The sanctions, as we all know, ended up costing the lives of an estimated half million children and had no discernible effect on Saddam Hussein’s palatial lifestyle. Despite the fact that the sanctions didn’t produce the desired result (the ouster and replacement of Saddam Hussein), those deaths, in the words of U.S. official Madeleine Albright, were nonetheless considered “worth it.” By that, she obviously meant that the deaths were worth the attempt to oust Saddam and replace him with a new U.S. puppet ruler.
The other method that was used to oust Saddam was equally horrific from a moral standpoint: encouraging the Iraqi people to rise up and overthrow their government by force on the basis of an assurance given by President George H.W. Bush that U.S. forces would come to their assistance. That assurance, of course, turned out to be a horrible and deadly lie. When thousands of Iraqis rose up against their government, U.S. officials knowingly, intentionally, and deliberately stood by and watched Saddam’s forces slaughter the Iraqi rebels. Those dead rebels fill the mass graves that are now being used as the ex post facto justification for President George W. Bush’s invasion of Iraq.
The entire sordid and tragic affair brings to mind the Bay of Pigs experience in 1961, when U.S. officials promised air cover to anti-Castro rebels invading Cuba; but once the invasion was underway, they knowingly, intentionally, and deliberately double-crossed them by refusing to provide the air support.
So, first they give weapons of mass destruction to Saddam, knowing that he will employ them against his enemies, including the Iranian people.
Then they enforce their cruel and brutal sanctions against Iraq with the goal of squeezing the Iraqi people into violently ousting Saddam Hussein from power.

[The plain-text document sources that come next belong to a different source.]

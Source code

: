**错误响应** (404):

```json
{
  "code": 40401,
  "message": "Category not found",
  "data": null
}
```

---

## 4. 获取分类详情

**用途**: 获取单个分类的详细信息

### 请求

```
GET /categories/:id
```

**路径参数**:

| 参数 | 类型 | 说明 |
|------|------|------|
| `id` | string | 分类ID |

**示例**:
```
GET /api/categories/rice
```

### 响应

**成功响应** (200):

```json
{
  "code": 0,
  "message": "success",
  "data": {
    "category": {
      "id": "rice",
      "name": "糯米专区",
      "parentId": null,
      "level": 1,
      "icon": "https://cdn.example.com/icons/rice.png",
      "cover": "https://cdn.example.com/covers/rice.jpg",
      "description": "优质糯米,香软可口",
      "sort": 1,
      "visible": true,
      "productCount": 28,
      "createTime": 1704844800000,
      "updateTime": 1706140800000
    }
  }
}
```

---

Then they encourage the Iraqi people to rise up by force of arms against their own government under a false and deceptive promise of help from the president of the United States, knowing full well what Saddam will do to the rebels if their rebellion fails.
Then they stand aside and watch in shock and awe as Saddam’s forces massacre the rebels and place their bodies in mass graves.
And years later, when the primary justification for invading Iraq (“disarming Saddam”) fizzles out, U.S. officials use those mass graves as an ex post facto justification for their invasion — an invasion that resulted in the deaths and injuries of thousands of more Iraqis.
If that’s not a morally bankrupt foreign policy, I don’t know what is.
Postscript: After this article was posted, readers wrote to me and pointed out that I had failed to mention the graves of the unknown number of Iraqi soldiers killed in the 1991 Gulf War (as well as the Iraqi civilians killed in that war, of course) and the untold number of Iraqis who died from the effects of depleted uranium after the war was over (not to mention those who will die from the depleted uranium that was used in the recent invasion of Iraq).